Egan made Jonah stew in his guilt for
another minute before asking his next question. “Why were you set up? Why would
they need to silence you?”
Jonah said, “I don’t know,” then
whimpered another apology. His earlier euphoria was nowhere to be found, only a
thousand pounds of shame and guilt. “I’m so, so sorry,” he continued to cry.
“How does it feel to watch your life torn
apart piece by piece?” Egan asked. “Oh wait, I don’t need to ask you, do I?
Tell me, Jonah, why did you set me up? How could you lie, knowing your untruths
were tearing a family apart?”
“Because I didn’t know,” Jonah insisted.
“I
thought
I was doing the right thing. They told me, Keller told me,
that you were part of the Underground.”
“I wasn’t,” Egan snarled.
“I didn’t know! I wouldn’t have lied if I
had known you were innocent!” Jonah couldn’t get his head to stop spinning.
“I’m sorry.”
“Tell my wife and son you’re sorry,” Egan
said. “Oh yeah, you can’t, can you? My house was seized, and they were banished
to the Dark Quarter, weren’t they? And we all know what happened then, don’t
we?”
Jonah shook his head, not wanting to
remember, or stare into the eyes of his past.
“Say it,” Egan said, his voice rising
almost into a scream. “Say it out loud. What happened to my family? Tell me
what happened to my wife and daughter!”
“You already know,” Jonah said, only half
understanding what Egan wanted him to say.
“I want you to say it,” Egan said, almost
whispering now. “I want what you’ve done to ring in your ears.”
Jonah swallowed, then drew a fresh breath
and said, “Your wife was raped and murdered.”
Egan’s eyes met his. “And? My son?”
Jonah swallowed the lump in his throat,
tears streaming from his eyes as the drugs continued to play havoc with his
emotions.
“Your son was sold into sexual slavery.
He killed himself one year later.

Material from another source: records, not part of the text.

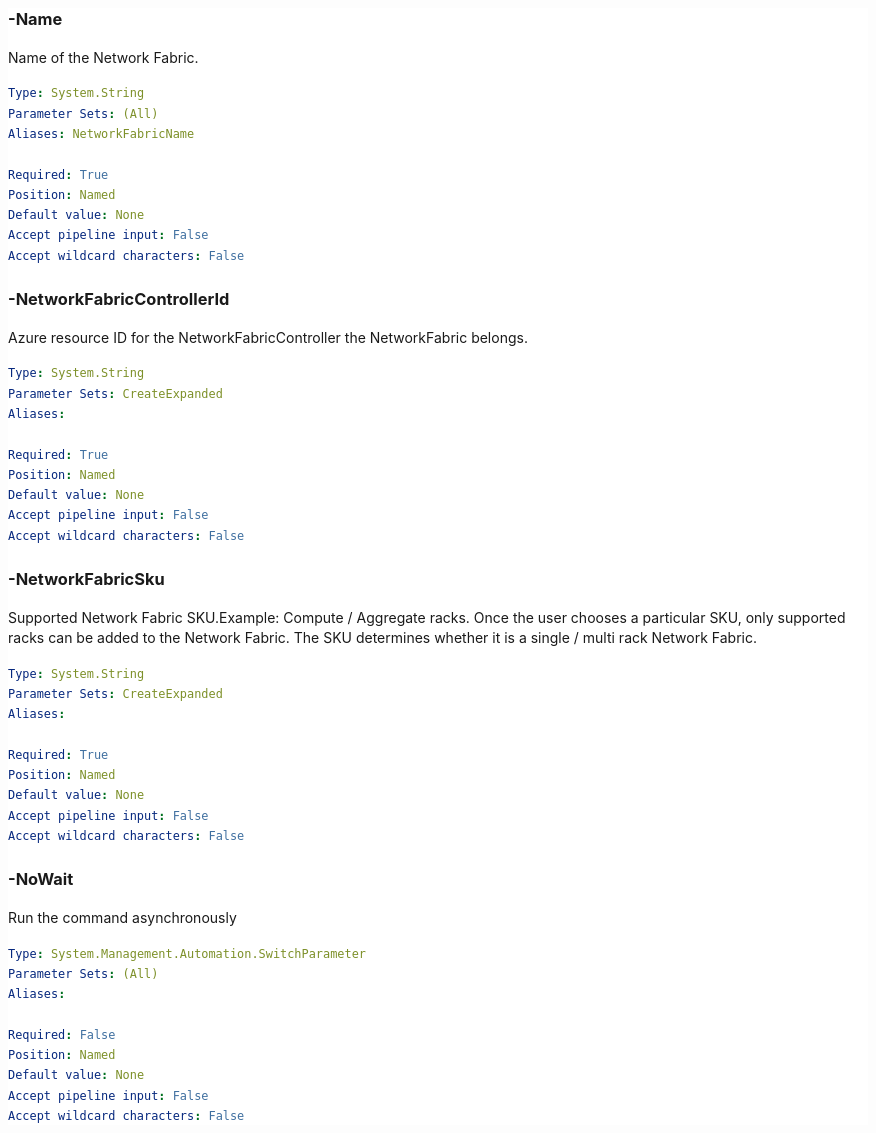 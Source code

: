 ### -Name
Name of the Network Fabric.

```yaml
Type: System.String
Parameter Sets: (All)
Aliases: NetworkFabricName

Required: True
Position: Named
Default value: None
Accept pipeline input: False
Accept wildcard characters: False
```

### -NetworkFabricControllerId
Azure resource ID for the NetworkFabricController the NetworkFabric belongs.

```yaml
Type: System.String
Parameter Sets: CreateExpanded
Aliases:

Required: True
Position: Named
Default value: None
Accept pipeline input: False
Accept wildcard characters: False
```

### -NetworkFabricSku
Supported Network Fabric SKU.Example: Compute / Aggregate racks.
Once the user chooses a particular SKU, only supported racks can be added to the Network Fabric.
The SKU determines whether it is a single / multi rack Network Fabric.

```yaml
Type: System.String
Parameter Sets: CreateExpanded
Aliases:

Required: True
Position: Named
Default value: None
Accept pipeline input: False
Accept wildcard characters: False
```

### -NoWait
Run the command asynchronously

```yaml
Type: System.Management.Automation.SwitchParameter
Parameter Sets: (All)
Aliases:

Required: False
Position: Named
Default value: None
Accept pipeline input: False
Accept wildcard characters: False
```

No one knows what happened to your infant
daughter…Is that her? Calla? How did you get her back?”
It took forever for Egan to speak, and
when he did, he neglected the question.
“I’ve hated you for so long,” he said.
“I’ve wished you dead for so long that it had become as automatic as a daily
prayer.”
Egan fell silent while Jonah struggled to
maintain eye contact, but more often than not, found himself staring at the
ground.
“I wanted to find you and kill you. What
I finally chose instead, with the help of Father,” he gestured toward the dwarf
standing to his right, “was to focus on the life we had together, before
you
conspired to take it away. Father helped me see that blaming you would
never bring them back. And so I went, going about my life, almost forgetting
you. But then, imagine my surprise when fate conspired to bring you here! Oh,
what poetic justice, indeed, that you would be framed for your wife’s murder.
That you’d be outcast! That you’d be put into The Games, and win them no less!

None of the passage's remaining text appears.